カーニバル開催期間ももうすぐ終わり。ペイトンは深夜の会場でサリーと遊具に座っていますが、父レノックス氏がやってきて、やくざもののマッガーグルの娘と仲良くするなと言います。パパを侮辱されたサリーは怒り、息子はサリーと結婚したいと言い出します。
カーニバル最終日の前夜、フォスター家で開かれるカーニバル実行委員会主催のチャリティー舞踏会の余興に、サリーも招かれてダンスを披露します。舞踏会が終わった後フォスター家を去りかねていたサリーにフォスター夫人が声をかけます。私もダンスが好きなのよ。
お互いに肉親であると知らずに二人は仲良くなります。昔娘のためにピアノを弾いたように、フォスター夫人はサリーのダンスのためにピアノを弾くのでした。
曲馬団のサリーの結末:法廷のサリー
レノックス氏は息子をサリーから引き離そうと、用事をこしらえてペイトンを町の外に使いに出します。警察はマッガーグルがトランプを使った賭博で客から金を巻き上げようとしている現場を押さえます。マッガーグルは逃げましたが、パパを助けようとしたサリーが逮捕されます。
フォスター判事の法廷に立たされたサリーは、父親の名は?ときかれて「マッガーグル」と答え、母親の名は?ときかれて「パパが私のただ一人のお母さんです」と答えるのでした。判事はサリーを感化院に送ろうとしていました。サリーは廷吏を振り切って法廷の窓から逃亡しますが連れ戻されてしまいます。
一方、マッガーグルはギャングのアジトのある森に迷い込んでしまいます。サリーが逮捕されたことを知りますが、ギャングたちは彼らの秘密を知りすぎたマッガーグルを解放しません。

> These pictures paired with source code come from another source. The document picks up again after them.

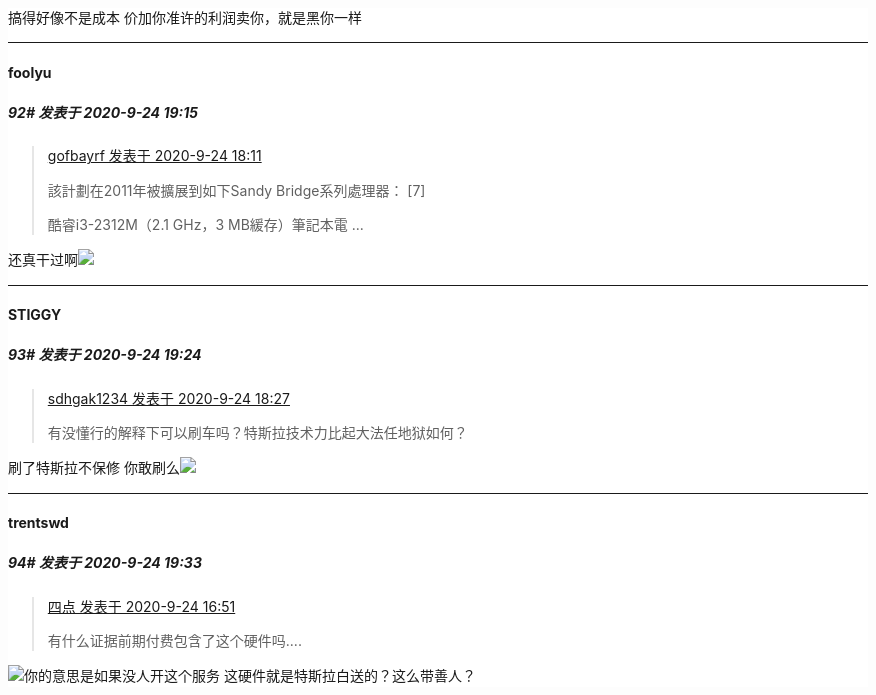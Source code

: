 
搞得好像不是成本 价加你准许的利润卖你，就是黑你一样







-----

####  foolyu  
##### 92#       发表于 2020-9-24 19:15



<blockquote><a href="httphttps://bbs.saraba1st.com/2b/forum.php?mod=redirect&amp;goto=findpost&amp;pid=48839724&amp;ptid=1961661" target="_blank">gofbayrf 发表于 2020-9-24 18:11</a>

該計劃在2011年被擴展到如下Sandy Bridge系列處理器： [7]


酷睿i3-2312M（2.1 GHz，3 MB緩存）筆記本電 ...</blockquote>
还真干过啊<img src="https://static.saraba1st.com/image/smiley/face2017/067.png" referrerpolicy="no-referrer">







-----

####  STIGGY  
##### 93#       发表于 2020-9-24 19:24



<blockquote><a href="httphttps://bbs.saraba1st.com/2b/forum.php?mod=redirect&amp;goto=findpost&amp;pid=48839908&amp;ptid=1961661" target="_blank">sdhgak1234 发表于 2020-9-24 18:27</a>

有没懂行的解释下可以刷车吗？特斯拉技术力比起大法任地狱如何？</blockquote>
刷了特斯拉不保修 你敢刷么<img src="https://static.saraba1st.com/image/smiley/face2017/067.png" referrerpolicy="no-referrer">







-----

####  trentswd  
##### 94#       发表于 2020-9-24 19:33



<blockquote><a href="httphttps://bbs.saraba1st.com/2b/forum.php?mod=redirect&amp;goto=findpost&amp;pid=48838677&amp;ptid=1961661" target="_blank">四点 发表于 2020-9-24 16:51</a>

有什么证据前期付费包含了这个硬件吗....</blockquote>
<img src="https://static.saraba1st.com/image/smiley/face2017/046.png" referrerpolicy="no-referrer">你的意思是如果没人开这个服务 这硬件就是特斯拉白送的？这么带善人？


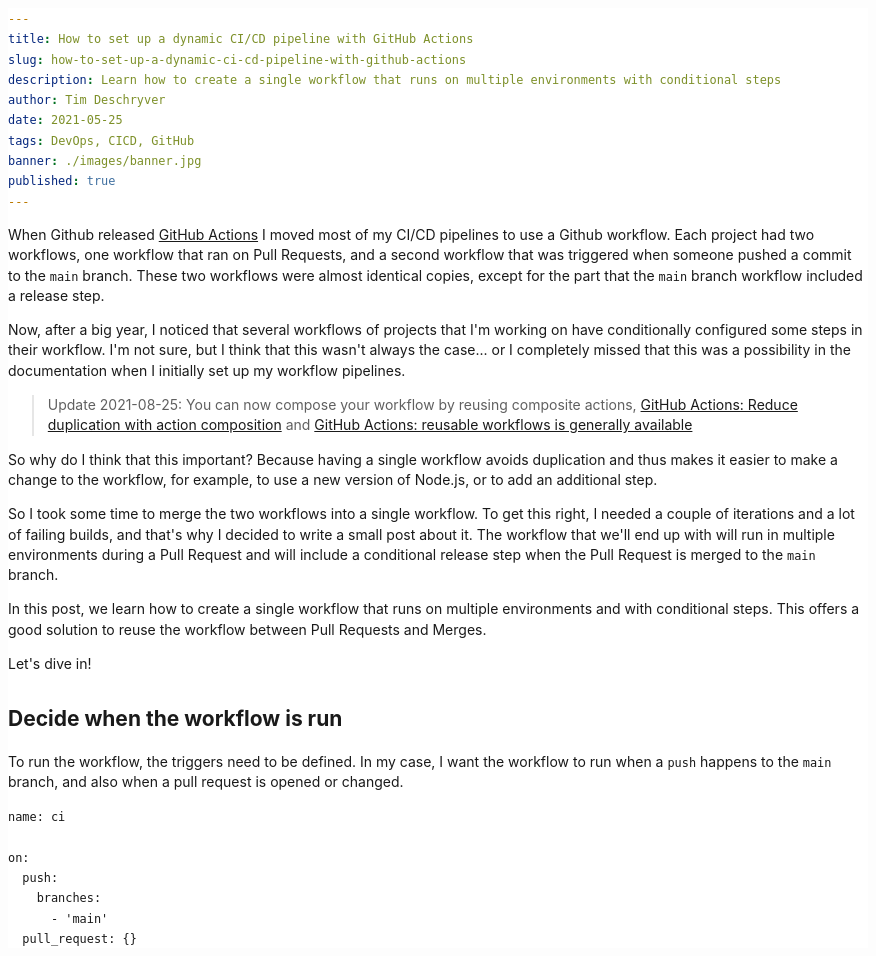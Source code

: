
 ```yaml
---
title: How to set up a dynamic CI/CD pipeline with GitHub Actions
slug: how-to-set-up-a-dynamic-ci-cd-pipeline-with-github-actions
description: Learn how to create a single workflow that runs on multiple environments with conditional steps
author: Tim Deschryver
date: 2021-05-25
tags: DevOps, CICD, GitHub
banner: ./images/banner.jpg
published: true
---
```


When Github released [GitHub Actions](https://docs.github.com/en/actions) I moved most of my CI/CD pipelines to use a Github workflow. Each project had two workflows, one workflow that ran on Pull Requests, and a second workflow that was triggered when someone pushed a commit to the `main` branch. These two workflows were almost identical copies, except for the part that the `main` branch workflow included a release step.

Now, after a big year, I noticed that several workflows of projects that I'm working on have conditionally configured some steps in their workflow. I'm not sure, but I think that this wasn't always the case... or I completely missed that this was a possibility in the documentation when I initially set up my workflow pipelines.

> Update 2021-08-25: You can now compose your workflow by reusing composite actions, [GitHub Actions: Reduce duplication with action composition](https://github.blog/changelog/2021-08-25-github-actions-reduce-duplication-with-action-composition/) and [GitHub Actions: reusable workflows is generally available](https://github.blog/2021-11-29-github-actions-reusable-workflows-is-generally-available/)

So why do I think that this important?
Because having a single workflow avoids duplication and thus makes it easier to make a change to the workflow, for example, to use a new version of Node.js, or to add an additional step.

So I took some time to merge the two workflows into a single workflow.
To get this right, I needed a couple of iterations and a lot of failing builds, and that's why I decided to write a small post about it. The workflow that we'll end up with will run in multiple environments during a Pull Request and will include a conditional release step when the Pull Request is merged to the `main` branch.

In this post, we learn how to create a single workflow that runs on multiple environments and with conditional steps. This offers a good solution to reuse the workflow between Pull Requests and Merges.

Let's dive in!

## Decide when the workflow is run

To run the workflow, the triggers need to be defined.
In my case, I want the workflow to run when a `push` happens to the `main` branch, and also when a pull request is opened or changed.

```yml{3-7}
name: ci

on:
  push:
    branches:
      - 'main'
  pull_request: {}
```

でも、見張りをだまして逃げたマッガーグルはギャングたちとのカーチェイスの末法廷に到着し、サリーがフォスター判事の孫であることを明かします。
フォスター夫人は傍聴席で驚きの声を上げます。マッガーグルも賭博でなく「古い軍隊のゲーム」をしていたことになり無罪放免。新聞でサリー逮捕を知ったペイトンもかけつけました。
サリーを肉親の元に送り届けたマッガーグルは一人去って行こうとしますが、サリーが追い付いて引き留めます。判事もマッガーグルと握手をかわします。やがて、マッガーグルはこの町で不動産業に転職するのでした。
以上、映画「曲馬団のサリー」のあらすじと結末でした。